O sistema nervoso periférico sofre, e provoca vasoconstrição; os vasos
sanguíneos se comprimem. O batimento cardíaco fica alterado. As pupilas se
dilatam. Quando o problema é constante, a perda de audição aparece como uma
defesa do organismo. O organismo surdo
se fecha para o meio ambiente: ele declara uma paz interior unilateral, cujo
preço é a incomunicação definitiva. Quem hoje ouve “rock” a todo volume, em
alguns anos poderá não ouvir, nem mesmo querendo, os acordes mais suaves da
música clássica.
O ruído excessivo é uma
espécie de exteriorização forçada da consciência, e pode ser buscado como meio
para evitar o confronto com a ansiedade. É o caso de certo tipo de música. O barulho também pode ser imposto ao homem
desde fora, transformando-o em vítima de um processo de contaminação ambiental.
Todo ser humano precisa do
silêncio para viver bem, e é na ausência
de barulho que ocorrem e são compreendidas as coisas mais importantes. “O
silêncio não deve ser buscado como uma maneira de evitar a vida”, escreve
Nicolas Caballero, das Filipinas. “Não pode ser apenas um refúgio da agitação,
ou do que nós chamamos de estar cansado da vida. O silêncio é o contexto em que
nós reconstruímos a interioridade e a exterioridade.” Para Caballero, devemos
aprender a produzir silêncio em nossas vidas. [1]
O barulho e a desarmonia, de
um lado, e o silêncio e o equilíbrio, de outro, podem ocorrer simultaneamente em três níveis
de consciência: físico, emocional e
mental. Estas três instâncias formam uma
tela vital única, cuja qualidade devemos aumentar de modo gradativo e constante.
“O ruído é uma
desinteriorização que me separa das coisas ou das pessoas”, alerta Caballero.

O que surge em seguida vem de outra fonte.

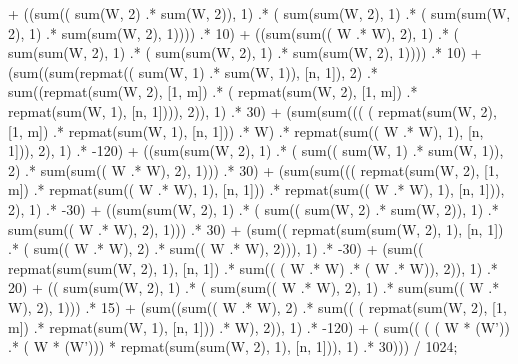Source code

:\documentclass{article}
\begin{document}
              + ((sum(( sum(W, 2) .* sum(W, 2)), 1)  .* ( sum(sum(W, 2), 1) .* ( sum(sum(W, 2), 1) .* sum(sum(W, 2), 1))))  .* 10)  
              + ((sum(sum(( W .* W), 2), 1)  .* ( sum(sum(W, 2), 1) .* ( sum(sum(W, 2), 1) .* sum(sum(W, 2), 1))))  .* 10)  
              + (sum((sum(repmat(( sum(W, 1) .* sum(W, 1)), [n, 1]), 2)  .* sum((repmat(sum(W, 2), [1, m])  .* ( repmat(sum(W, 2), [1, m]) .* repmat(sum(W, 1), [n, 1]))), 2)), 1)  .* 30)  
              + (sum(sum((( ( repmat(sum(W, 2), [1, m]) .* repmat(sum(W, 1), [n, 1])) .* W)  .* repmat(sum(( W .* W), 1), [n, 1])), 2), 1)  .* -120)  
              + ((sum(sum(W, 2), 1)  .* ( sum(( sum(W, 1) .* sum(W, 1)), 2) .* sum(sum(( W .* W), 2), 1)))  .* 30)  
              + (sum(sum((( repmat(sum(W, 2), [1, m]) .* repmat(sum(( W .* W), 1), [n, 1]))  .* repmat(sum(( W .* W), 1), [n, 1])), 2), 1)  .* -30)  
              + ((sum(sum(W, 2), 1)  .* ( sum(( sum(W, 2) .* sum(W, 2)), 1) .* sum(sum(( W .* W), 2), 1)))  .* 30)  
              + (sum(( repmat(sum(sum(W, 2), 1), [n, 1]) .* ( sum(( W .* W), 2) .* sum(( W .* W), 2))), 1)  .* -30)  
              + (sum(( repmat(sum(sum(W, 2), 1), [n, 1]) .* sum(( ( W .* W) .* ( W .* W)), 2)), 1)  .* 20)  
              + (( sum(sum(W, 2), 1) .* ( sum(sum(( W .* W), 2), 1) .* sum(sum(( W .* W), 2), 1)))  .* 15)  
              + (sum((sum(( W .* W), 2)  .* sum(( ( repmat(sum(W, 2), [1, m]) .* repmat(sum(W, 1), [n, 1])) .* W), 2)), 1)  .* -120)  + ( sum(( ( ( W * (W')) .* ( W * (W'))) * repmat(sum(sum(W, 2), 1), [n, 1])), 1) .* 30))) / 1024; 
\end{document}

Ele faz com que se distorça a percepção da realidade. Investigando a fonte do
ruído na mente e na vida humana, o autor
filipino chega ao que se chama de “falsa espiritualidade”: o problema da pessoa
não-religiosa é, essencialmente, um problema de barulho. A pessoa barulhenta é
egocêntrica, mesmo que aparentemente religiosa. O importante, neste caso, não é
o mundo divino, mas suas ideias sobre
ele, porque o egocêntrico só consegue
enxergar a si mesmo. Esse egoísmo é a fonte do barulho, isto é, daquela aparente ausência de uma musicalidade natural
que deve expressar-se livremente em cada processo vivo.

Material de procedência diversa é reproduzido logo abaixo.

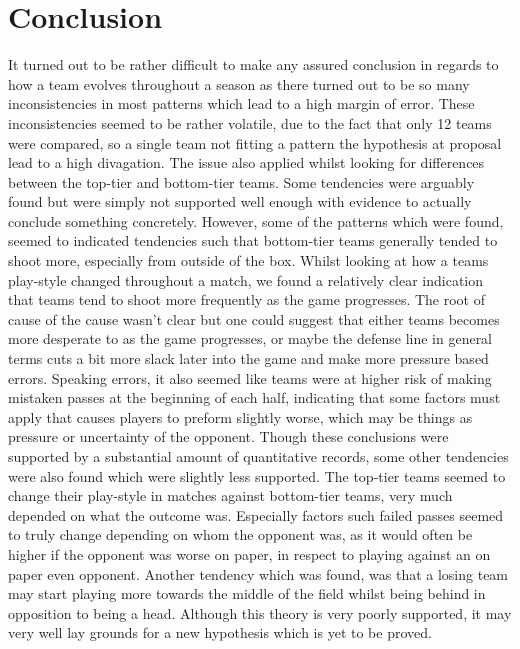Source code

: \documentclass[11pt]{article}
\begin{document}
 

\section*{Conclusion}

It turned out to be rather difficult to make any assured conclusion in regards to how a team evolves throughout a season as there turned out to be so many inconsistencies in most patterns which lead to a high margin of error. These inconsistencies seemed to be rather volatile, due to the fact that only 12 teams were compared, so a single team not fitting a pattern the hypothesis at proposal lead to a high divagation. The issue also applied whilst looking for differences between the top-tier and bottom-tier teams. Some tendencies were arguably found but were simply not supported well enough with evidence to actually conclude something concretely. However, some of the patterns which were found, seemed to indicated tendencies such that bottom-tier teams generally tended to shoot more, especially from outside of the box. Whilst looking at how a teams play-style changed throughout a match, we found a relatively clear indication that teams tend to shoot more frequently as the game progresses. The root of cause of the cause wasn't clear but one could suggest that either teams becomes more desperate to as the game progresses, or maybe the defense line in general terms cuts a bit more slack later into the game and make more pressure based errors. Speaking errors, it also seemed like teams were at higher risk of making mistaken passes at the beginning of each half, indicating that some factors must apply that causes players to preform slightly worse, which may be things as pressure or uncertainty of the opponent. Though these conclusions were supported by a substantial amount of quantitative records, some other tendencies were also found which were slightly less supported. The top-tier teams seemed to change their play-style in matches against bottom-tier teams, very much depended on what the outcome was. Especially factors such failed passes seemed to truly change depending on whom the opponent was, as it would often be higher if the opponent was worse on paper, in respect to playing against an on paper even opponent. Another tendency which was found, was that a losing team may start playing more towards the middle of the field whilst being behind in opposition to being a head. Although this theory is very poorly supported, it may very well lay grounds for a new hypothesis which is yet to be proved.
\end{document}
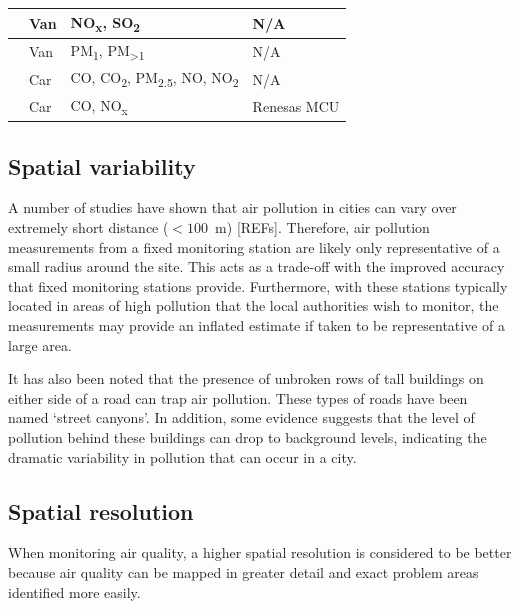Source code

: \documentclass[11pt]{report}
\begin{document}
\begin{landscape}
\begin{longtable}{ p{} p{} p{} p{} }
  \cite{Wallace2009mobilehamilton} & Van & NO\textsubscript{x}, SO\textsubscript{2} & N/A \\ \midrule
  \cite{Weijers2004movingmeasurementunit} & Van & PM\textsubscript{1}, PM\textsubscript{\textgreater 1} & N/A \\ \midrule
  \cite{Westerdahl2005losangeles} & Car & CO, CO\textsubscript{2}, PM\textsubscript{2.5}, NO, NO\textsubscript{2} & N/A \\ \midrule
  \cite{Wong2009envmonitoringtemporal} & Car & CO, NO\textsubscript{x} & Renesas MCU \\ \bottomrule
  \hline
\end{longtable}

\end{landscape}


\subsection{Spatial variability}

A number of studies have shown that air pollution in cities can vary over extremely short distance ($ < 100$~m) [REFs]. Therefore, air pollution measurements from a fixed monitoring station are likely only representative of a small radius around the site. This acts as a trade-off with the improved accuracy that fixed monitoring stations provide. Furthermore, with these stations typically located in areas of high pollution that the local authorities wish to monitor, the measurements may provide an inflated estimate if taken to be representative of a large area.

It has also been noted that the presence of unbroken rows of tall buildings on either side of a road can trap air pollution. These types of roads have been named `street canyons'. In addition, some evidence suggests that the level of pollution behind these buildings can drop to background levels, indicating the dramatic variability in pollution that can occur in a city.

\subsection{Spatial resolution} \label{spatialres}

When monitoring air quality, a higher spatial resolution is considered to be better because air quality can be mapped in greater detail and exact problem areas identified more easily.
\end{document}
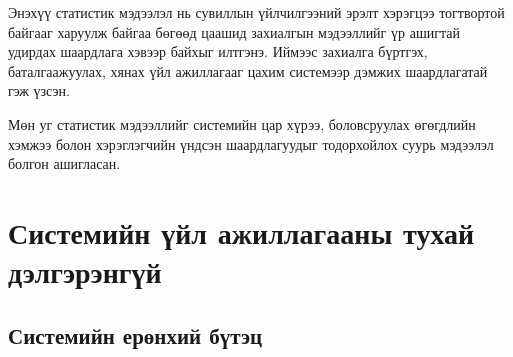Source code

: Энэхүү статистик мэдээлэл нь сувиллын үйлчилгээний эрэлт хэрэгцээ тогтвортой байгааг харуулж байгаа бөгөөд цаашид захиалгын мэдээллийг үр ашигтай удирдах шаардлага хэвээр байхыг илтгэнэ. Иймээс захиалга бүртгэх, баталгаажуулах, хянах үйл ажиллагааг цахим системээр дэмжих шаардлагатай гэж үзсэн.

Мөн уг статистик мэдээллийг системийн цар хүрээ, боловсруулах өгөгдлийн хэмжээ болон хэрэглэгчийн үндсэн шаардлагуудыг тодорхойлох суурь мэдээлэл болгон ашигласан.
\section{Системийн үйл ажиллагааны тухай дэлгэрэнгүй}

\subsection{Системийн ерөнхий бүтэц}

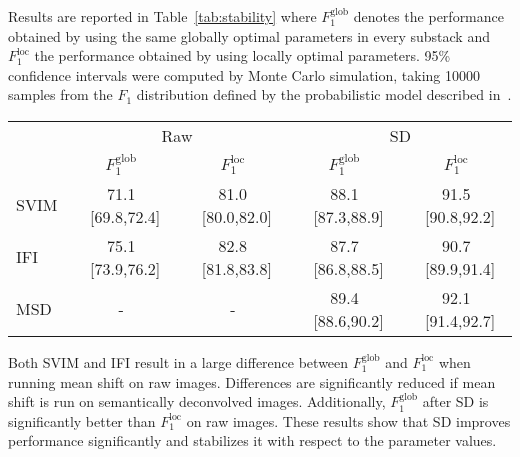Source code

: \documentclass[smallextended]{svjour3}       %
\begin{document}
Results are reported
in Table~\ref{tab:stability} where $F_1^{\mathrm{glob}}$ denotes the
performance obtained by using the same globally optimal parameters in
every substack and $F_1^{\mathrm{loc}}$ the performance obtained by
using locally optimal parameters. 95\% confidence intervals were
computed by Monte Carlo simulation, taking 10000 samples from the
$F_1$ distribution defined by the probabilistic model described
in~\cite{goutte_probabilistic_2005}.
\newcommand\ci[3]{#1 ~[#2,#3]}
\begin{table*}
  \centering
  \begin{tabular}{l c c c c}
    ~  &\multicolumn{2}{c}{Raw}& \multicolumn{2}{c}{SD} \\
    ~ & $F_1^{\mathrm{glob}}$  & $F_1^{\mathrm{loc}}$ & $F_1^{\mathrm{glob}}$ & $F_1^{\mathrm{loc}}$ \\
    \hline\noalign{\smallskip}
    SVIM& 71.1 ~[69.8,72.4]    & 81.0 ~[80.0,82.0]    & 88.1 ~[87.3,88.9]    & 91.5 ~[90.8,92.2]\\
    IFI & 75.1 ~[73.9,76.2]    & 82.8 ~[81.8,83.8]    & 87.7 ~[86.8,88.5]    & 90.7 ~[89.9,91.4]\\
    MSD& -    & -    & 89.4 ~[88.6,90.2]    & 92.1 ~[91.4,92.7]\\
  \end{tabular}
  \caption{Stability of mean shift (95\% confidence intervals in brackets).}
  \label{tab:stability}
\end{table*}
Both SVIM and IFI result in a large difference between
$F_1^{\mathrm{glob}}$ and $F_1^{\mathrm{loc}}$ when running mean shift on raw
images. Differences are significantly reduced if mean shift is run
on semantically deconvolved images. Additionally, $F_1^{\mathrm{glob}}$
after SD is significantly better than $F_1^{\mathrm{loc}}$ on raw
images. These results show that SD improves performance significantly and stabilizes it with respect to
the parameter values.
\end{document}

O ser egocêntrico é incapaz de
ouvir, mas quer ser escutado; e para
isso ele faz barulho, físico e
emocional.
Alguém escreveu que a
capacidade de suportar ruídos está na razão inversa da inteligência das
pessoas. A afirmativa é verdadeira, mas
não deve ser superestimada. Os idosos,
por exemplo, não gostam de barulho, independentemente do seu grau maior ou
menor de inteligência. É verdade, porém, que um idoso quase sempre tem uma certa
sabedoria interior.
Através do cultivo do
silêncio, a pessoa desenvolve o desapego em relação ao que parece agradável ou
desagradável. Inversamente, o desapego torna possível ter paz e silêncio
interiores. O tema é vasto e complexo:
a produção de silêncio e paz no mundo
psicológico é um processo que precisa ser estudado, diz Caballero.

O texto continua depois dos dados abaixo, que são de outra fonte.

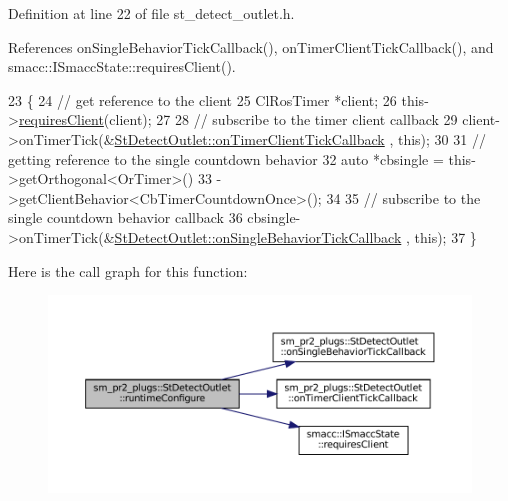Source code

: Definition at line 22 of file st\+\_\+detect\+\_\+outlet.\+h.



References on\+Single\+Behavior\+Tick\+Callback(), on\+Timer\+Client\+Tick\+Callback(), and smacc\+::\+I\+Smacc\+State\+::requires\+Client().


\begin{DoxyCode}
23     \{
24         \textcolor{comment}{// get reference to the client}
25         ClRosTimer *client;
26         this->\hyperlink{classsmacc_1_1ISmaccState_a7f95c9f0a6ea2d6f18d1aec0519de4ac}{requiresClient}(client);
27 
28         \textcolor{comment}{// subscribe to the timer client callback}
29         client->onTimerTick(&\hyperlink{structsm__pr2__plugs_1_1StDetectOutlet_a7d94748f071c0ee4b8055018ec546978}{StDetectOutlet::onTimerClientTickCallback}
      , \textcolor{keyword}{this});
30 
31         \textcolor{comment}{// getting reference to the single countdown behavior}
32         \textcolor{keyword}{auto} *cbsingle = this->getOrthogonal<OrTimer>()
33                              ->getClientBehavior<CbTimerCountdownOnce>();
34 
35         \textcolor{comment}{// subscribe to the single countdown behavior callback}
36         cbsingle->onTimerTick(&\hyperlink{structsm__pr2__plugs_1_1StDetectOutlet_a866f3243790c115b886d447725fa602b}{StDetectOutlet::onSingleBehaviorTickCallback}
      , \textcolor{keyword}{this});
37     \}
\end{DoxyCode}
Here is the call graph for this function\+:
\nopagebreak
\begin{figure}[H]
\begin{center}
\leavevmode
\includegraphics[width=350pt]{structsm__pr2__plugs_1_1StDetectOutlet_a9fbc44b452367aa843d37316eb6e64bc_cgraph}
\end{center}
\end{figure}
\mbox{\label{structsm__pr2__plugs_1_1StDetectOutlet_afec8c7c7af071a426208a1a23f26a2bb}} 
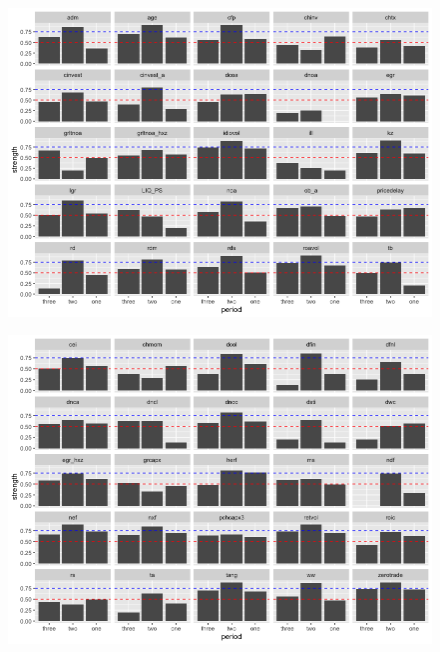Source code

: \begin{landscape}
	\begin{figure}[ht]
		\includegraphics[scale = 0.75]{thirty_decompose_III}
		\centering
	\end{figure}
\end{landscape}

\begin{landscape}
	\begin{figure}[ht]
		\includegraphics[scale = 0.75]{thirty_decompose_IV}
		\centering
	\end{figure}
\end{landscape}

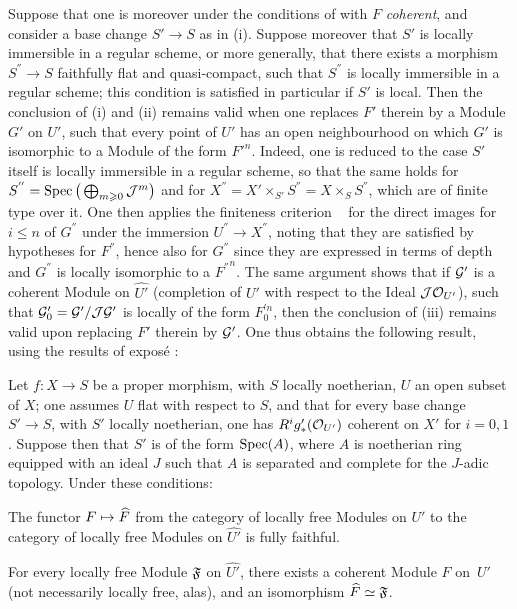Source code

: \begin{remark} \label{XII.5.9}
Suppose that one is moreover under the conditions of  with $F$ \emph{coherent}, and consider a base change $S'\to S$ as in  (i). Suppose moreover that $S'$ is locally immersible in a regular scheme, or more generally, that there exists a morphism $S^{''}\to S$ faithfully flat and quasi-compact, such that $S^{''}$ is locally immersible in a regular scheme; this condition is satisfied in particular if $S'$ is local. Then the conclusion of  (i) and (ii) remains valid when one replaces $F'$ therein by a Module $G'$ on $U'$, such that every point of $U'$ has an open neighbourhood on which $G'$ is isomorphic to a Module of the form ${F'}^n$. Indeed, one is reduced to the case $S'$ itself is locally immersible in a regular scheme, so that the same holds for $S^{''}=\Spec\big(\bigoplus_{m\geq 0}\Jj^m\big)$ and for $X^{''}=X'\times_{S'} S^{''}= X\times_{S} S^{''}$, which are of finite type over it. One then applies the finiteness criterion ~ for the direct images for $i\leq n$ of $G^{''}$ under the immersion $U^{''}\to X^{''}$, noting that they are satisfied by hypotheses for $F^{''}$, hence also for $G^{''}$ since they are expressed in terms of depth and $G^{''}$ is locally isomorphic to a ${F^{''}}^n$. The same argument shows that if $\Gg'$ is a coherent Module on $\widehat{U'}$ (completion of $U'$ with respect to the Ideal $\Jj\Oo_{U'}$), such that $\Gg'_0=\Gg'/\Jj\Gg'$ is locally of the form $F_0^{'n}$, then the conclusion of (iii) remains valid upon replacing $F'$ therein by $\Gg'$. One thus obtains the following result, using the results of expos\'e :
\end{remark}

\begin{corollary} \label{XII.5.10}
Let $f:X\to S$ be a proper morphism, with $S$ locally noetherian, $U$ an open subset of $X$; one assumes $U$ flat with respect to $S$, and that for every base change $S'\to S$, with $S'$ locally noetherian, one has $R^ig'_\ast(\Oo_{U'})$ coherent on $X'$ for $i=0, 1$. Suppose then that $S'$ is of the form $\Spec(A)$, where $A$ is noetherian ring equipped with an ideal $J$ such that $A$ is separated and complete for the $J$-adic topology. Under these conditions:
\begin{enumeratei}
\item
The functor $F\mto\widehat{F}$ from the category of locally free Modules on $U'$ to the category of locally free Modules on $\widehat{U'}$ is fully faithful.
\item
For every locally free Module $\formelF$ on $\widehat{U'}$, there exists a coherent Module $F$ on~$U'$ (not necessarily locally free, alas), and an isomorphism $\widehat{F}\simeq \formelF$.
\end{enumeratei}
\end{corollary}


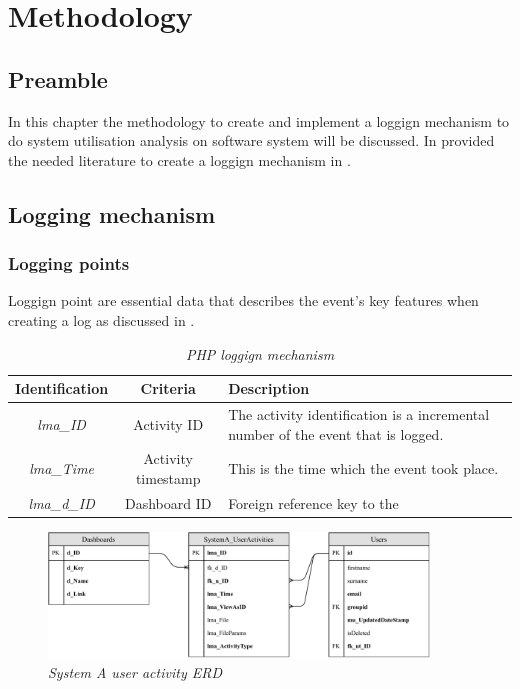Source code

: \chapter{Methodology}
\label{chap:2}

\section{Preamble}
In this chapter the methodology to create and implement a loggign mechanism to do system utilisation analysis on software system will be discussed. In  provided the needed literature to create a loggign mechanism in .

\section{Logging mechanism}\label{sec:Ch3_LoggingMechanism}

\subsection{Logging points}
Loggign point are essential data that describes the event's key features when creating a log as discussed in .

\begin{table}[!htb]
	\centering
	\small
	\caption[Loggign points]
	{\textit{PHP loggign mechanism}}
	\label{tbl:PHP_LoggignMechanism}
	\begin{tabularx}{\textwidth}{|c|c|X|}
		\hline \textbf{Identification} & \textbf{Criteria} & \textbf{Description} \\
        \hline \textit{lma\_ID} & Activity ID & The activity identification is a incremental number of the event that is logged.\\
        \hline \textit{lma\_Time} & Activity timestamp & This is the time which the event took place.\\
        \hline \textit{lma\_d\_ID} & Dashboard ID & Foreign reference key to the  \\
		\hline
	\end{tabularx}
\end{table}

\begin{figure}[!htb] %
	\centering %
	\includegraphics[width=0.9\textwidth]{Images/Chapter2/SystemA_ERD_Basic/SystemA_ERD_Basic.pdf}
	\caption[System A user activity ERD]
	{\textit{System A user activity ERD}} \label{fig:SystemA_Basic_ERD}
\end{figure}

O silêncio pode mostrar-se
como um vazio, ou como uma plenitude.
Nos dois casos, está ligado à observação do que é real, a partir de uma consciência que não se abala
com os altos e baixos da vida cotidiana.
O significado da existência e o caminho do
autoaperfeiçoamento acelerado são compreendidos em silêncio, com o corpo
físico, a percepção mental e o centro emocional serenos, se não imóveis.
A luta entre o silêncio - onde
se expressam os significados interiores - e o barulho (que provoca confusão
mental) se desdobra em todos os níveis e momentos do cotidiano. Inclusive sociologicamente.
Os veículos automotores, a
construção civil, os aeroportos, os
bares noturnas e as grandes indústrias são algumas das principais fontes de
poluição sonora em nossas cidades. O processo
de conscientização em relação ao
problema é complexo e não começou há pouco.
“A juventude paga para se
ensurdecer nas discotecas”, já disse
décadas atrás um técnico encarregado de combater o ruído. [2]
De fato, para muitos o ruído é
sinônimo de intensidade vital. Certas
motos são intencionalmente adaptadas para causar mais barulho. Uma característica
da mente barulhenta é a sua necessidade de chamar a atenção dos outros, ainda
que perturbando o sossego público.
Tais exageros são relativamente
raros. Mesmo assim, a poluição sonora
causa níveis cada vez maiores de
preocupação pública. Os decibelímetros - medidores de ruído - são instrumentos
úteis na luta de moradores incomodados por fábricas barulhentas, ou de
promotores públicos que defendem o sossego de um bairro.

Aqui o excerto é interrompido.